Document images with source code
==================================================
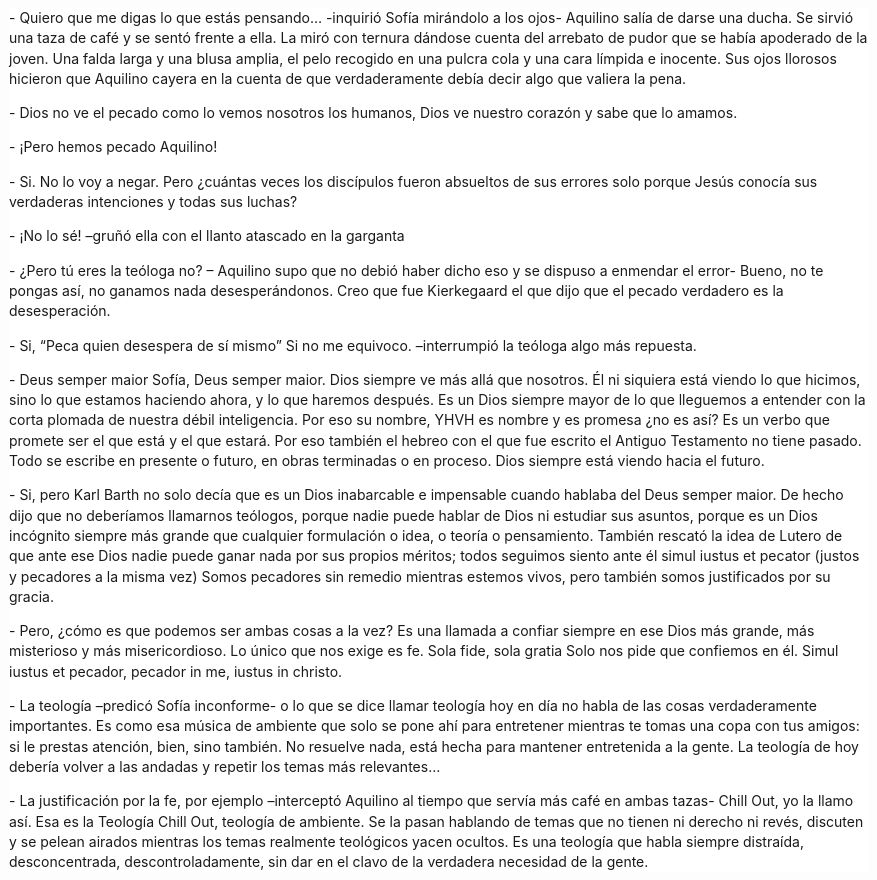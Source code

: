 \-	Quiero que me digas lo que estás pensando… -inquirió Sofía mirándolo a los ojos- Aquilino salía de darse una ducha. Se sirvió una taza de café y se sentó frente a ella. La miró con ternura dándose cuenta del arrebato de pudor que se había apoderado de la joven. Una falda larga y una blusa amplia, el pelo recogido en una pulcra cola y una cara límpida e inocente. Sus ojos llorosos hicieron que Aquilino cayera en la cuenta de que verdaderamente debía decir algo que valiera la pena. 

\-	Dios no ve el pecado como lo vemos nosotros los humanos, Dios ve nuestro corazón y sabe que lo amamos.

\-        ¡Pero hemos pecado Aquilino!

\-        Si. No lo voy a negar. Pero ¿cuántas veces los discípulos fueron absueltos de sus errores solo porque Jesús conocía sus verdaderas intenciones y todas sus luchas?

\-        ¡No lo sé! –gruñó ella con el llanto atascado en la garganta

\-        ¿Pero tú eres la teóloga no? – Aquilino supo que no debió haber dicho eso y se dispuso a enmendar el error- Bueno, no te pongas así, no ganamos nada desesperándonos. Creo que fue Kierkegaard el que dijo que el pecado verdadero es la desesperación. 

\-        Si, “Peca quien desespera de sí mismo” Si no me equivoco. –interrumpió la teóloga algo más repuesta. 

\-        Deus semper maior Sofía, Deus semper maior. Dios siempre ve más allá que nosotros. Él ni siquiera está viendo lo que hicimos, sino lo que estamos haciendo ahora, y lo que haremos después. Es un Dios siempre mayor de lo que lleguemos a entender con la corta plomada de nuestra débil inteligencia. Por eso su nombre, YHVH es nombre y es promesa ¿no es así? Es un verbo que promete ser el que está y el que estará. Por eso también el hebreo con el que fue escrito el Antiguo Testamento no tiene pasado. Todo se escribe en presente o futuro, en obras terminadas o en proceso. Dios siempre está viendo hacia el futuro. 

\-        Si, pero Karl Barth no solo decía que es un Dios inabarcable e impensable cuando hablaba del Deus semper maior. De hecho dijo que no deberíamos llamarnos teólogos, porque nadie puede hablar de Dios ni estudiar sus asuntos, porque es un Dios incógnito siempre más grande que cualquier formulación o idea, o teoría o pensamiento. También rescató la idea de Lutero de que ante ese Dios nadie puede ganar nada por sus propios méritos; todos seguimos siento ante él simul iustus et pecator (justos y pecadores a la misma vez) Somos pecadores sin remedio mientras estemos vivos, pero también somos justificados por su gracia.

\-        Pero, ¿cómo es que podemos ser ambas cosas a la vez? Es una llamada a confiar siempre en ese Dios más grande, más misterioso y más misericordioso. Lo único que nos exige es fe. Sola fide, sola gratia Solo nos pide que confiemos en él.  Simul iustus et pecador, pecador in me, iustus in christo.

\-        La teología –predicó Sofía inconforme- o lo que se dice llamar teología hoy en día no habla de las cosas verdaderamente importantes. Es como esa música de ambiente que solo se pone ahí para entretener mientras te tomas una copa con tus amigos: si le prestas atención, bien, sino también. No resuelve nada, está hecha para mantener entretenida a la gente. La teología de hoy debería volver a las andadas y repetir los temas más relevantes…

\-         La justificación por la fe, por ejemplo –interceptó Aquilino al tiempo que servía más café en ambas tazas- Chill Out, yo la llamo así. Esa es la Teología Chill Out, teología de ambiente. Se la pasan hablando de temas que no tienen ni derecho ni revés, discuten y se pelean airados mientras los temas realmente teológicos yacen ocultos. Es una teología que habla siempre distraída, desconcentrada, descontroladamente, sin dar en el clavo de la verdadera necesidad de la gente.
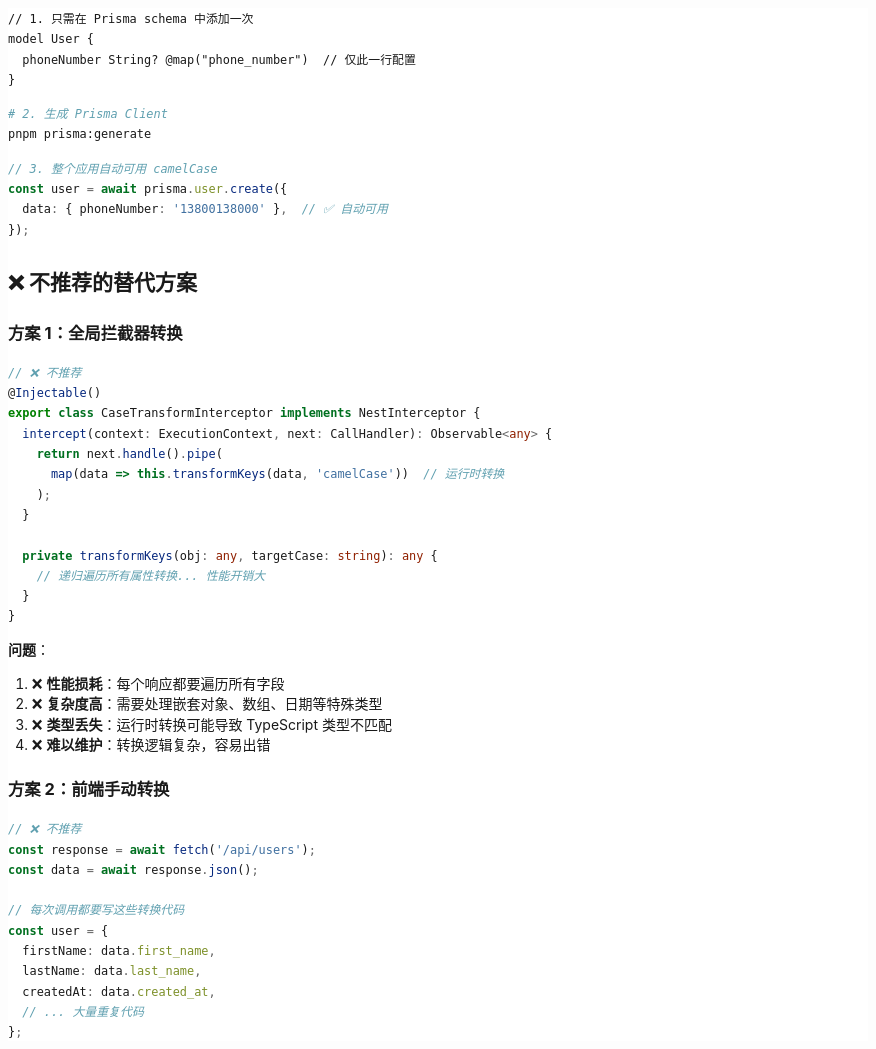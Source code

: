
 ```prisma
// 1. 只需在 Prisma schema 中添加一次
model User {
  phoneNumber String? @map("phone_number")  // 仅此一行配置
}
```

```bash
# 2. 生成 Prisma Client
pnpm prisma:generate
```

```typescript
// 3. 整个应用自动可用 camelCase
const user = await prisma.user.create({
  data: { phoneNumber: '13800138000' },  // ✅ 自动可用
});
```

## ❌ 不推荐的替代方案

### 方案 1：全局拦截器转换

```typescript
// ❌ 不推荐
@Injectable()
export class CaseTransformInterceptor implements NestInterceptor {
  intercept(context: ExecutionContext, next: CallHandler): Observable<any> {
    return next.handle().pipe(
      map(data => this.transformKeys(data, 'camelCase'))  // 运行时转换
    );
  }

  private transformKeys(obj: any, targetCase: string): any {
    // 递归遍历所有属性转换... 性能开销大
  }
}
```

**问题**：
1. ❌ **性能损耗**：每个响应都要遍历所有字段
2. ❌ **复杂度高**：需要处理嵌套对象、数组、日期等特殊类型
3. ❌ **类型丢失**：运行时转换可能导致 TypeScript 类型不匹配
4. ❌ **难以维护**：转换逻辑复杂，容易出错

### 方案 2：前端手动转换

```typescript
// ❌ 不推荐
const response = await fetch('/api/users');
const data = await response.json();

// 每次调用都要写这些转换代码
const user = {
  firstName: data.first_name,
  lastName: data.last_name,
  createdAt: data.created_at,
  // ... 大量重复代码
};
```
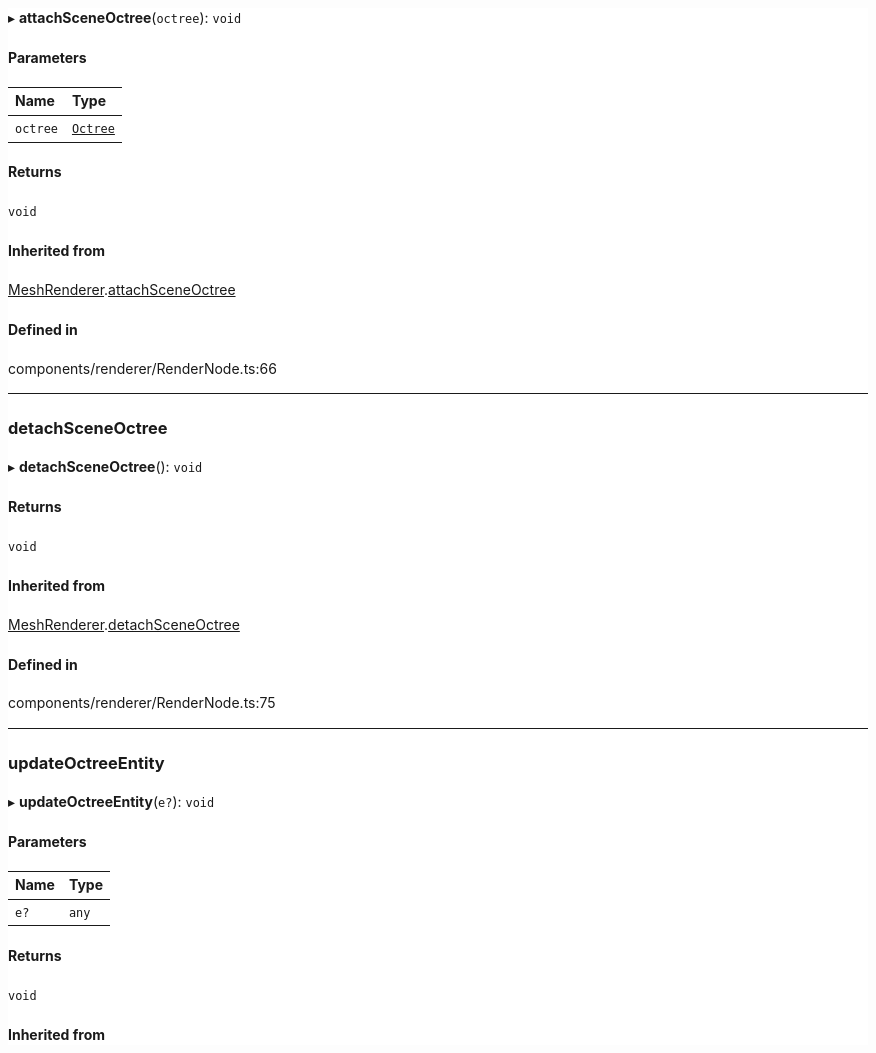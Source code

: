 ▸ **attachSceneOctree**(`octree`): `void`

#### Parameters

| Name | Type |
| :------ | :------ |
| `octree` | [`Octree`](Octree.md) |

#### Returns

`void`

#### Inherited from

[MeshRenderer](MeshRenderer.md).[attachSceneOctree](MeshRenderer.md#attachsceneoctree)

#### Defined in

components/renderer/RenderNode.ts:66

___

### detachSceneOctree

▸ **detachSceneOctree**(): `void`

#### Returns

`void`

#### Inherited from

[MeshRenderer](MeshRenderer.md).[detachSceneOctree](MeshRenderer.md#detachsceneoctree)

#### Defined in

components/renderer/RenderNode.ts:75

___

### updateOctreeEntity

▸ **updateOctreeEntity**(`e?`): `void`

#### Parameters

| Name | Type |
| :------ | :------ |
| `e?` | `any` |

#### Returns

`void`

#### Inherited from
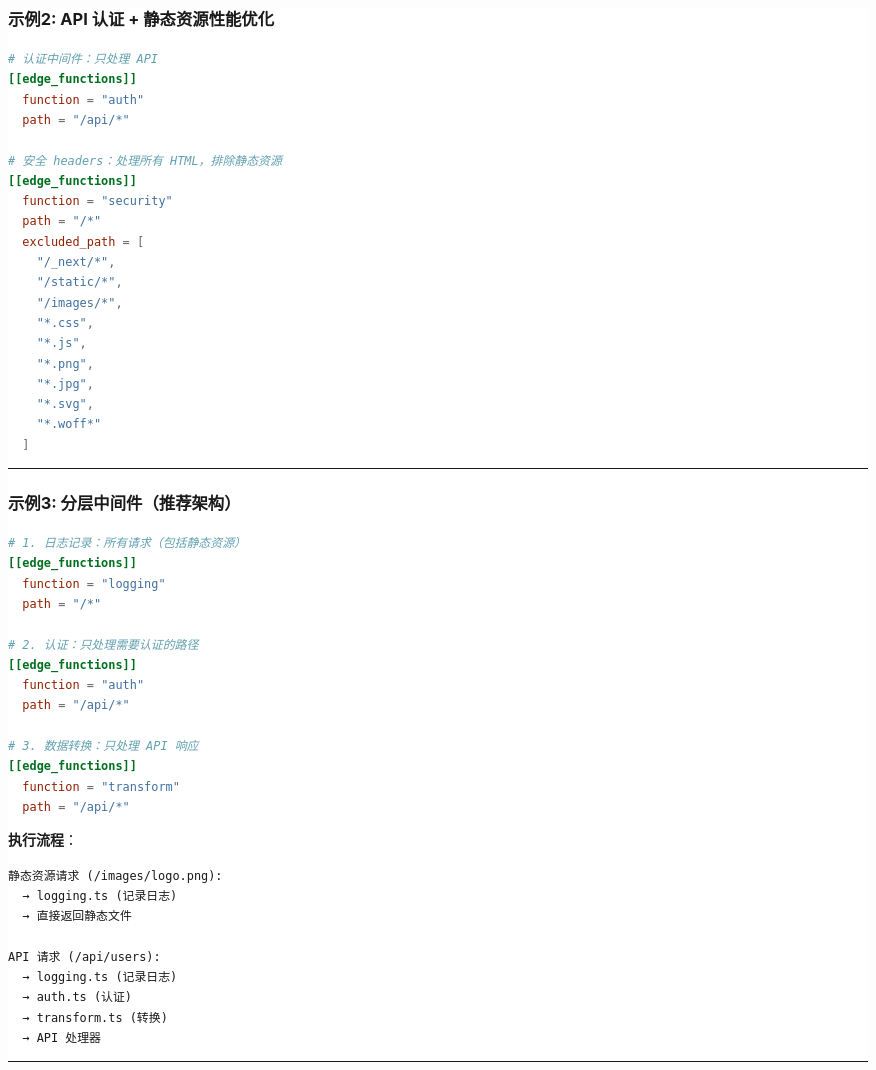 
### 示例2: API 认证 + 静态资源性能优化

```toml
# 认证中间件：只处理 API
[[edge_functions]]
  function = "auth"
  path = "/api/*"

# 安全 headers：处理所有 HTML，排除静态资源
[[edge_functions]]
  function = "security"
  path = "/*"
  excluded_path = [
    "/_next/*",
    "/static/*",
    "/images/*",
    "*.css",
    "*.js",
    "*.png",
    "*.jpg",
    "*.svg",
    "*.woff*"
  ]
```

---

### 示例3: 分层中间件（推荐架构）

```toml
# 1. 日志记录：所有请求（包括静态资源）
[[edge_functions]]
  function = "logging"
  path = "/*"

# 2. 认证：只处理需要认证的路径
[[edge_functions]]
  function = "auth"
  path = "/api/*"

# 3. 数据转换：只处理 API 响应
[[edge_functions]]
  function = "transform"
  path = "/api/*"
```

**执行流程**：

```
静态资源请求 (/images/logo.png):
  → logging.ts (记录日志)
  → 直接返回静态文件

API 请求 (/api/users):
  → logging.ts (记录日志)
  → auth.ts (认证)
  → transform.ts (转换)
  → API 处理器
```

---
==================================================
*What to do:* Taking the records above, retype every line from the one with "en la garganta" down to the one with "algo más repuesta.", exactly and with nothing else.

*Response:*
\-        ¡No lo sé! –gruñó ella con el llanto atascado en la garganta

\-        ¿Pero tú eres la teóloga no? – Aquilino supo que no debió haber dicho eso y se dispuso a enmendar el error- Bueno, no te pongas así, no ganamos nada desesperándonos. Creo que fue Kierkegaard el que dijo que el pecado verdadero es la desesperación. 

\-        Si, “Peca quien desespera de sí mismo” Si no me equivoco. –interrumpió la teóloga algo más repuesta. 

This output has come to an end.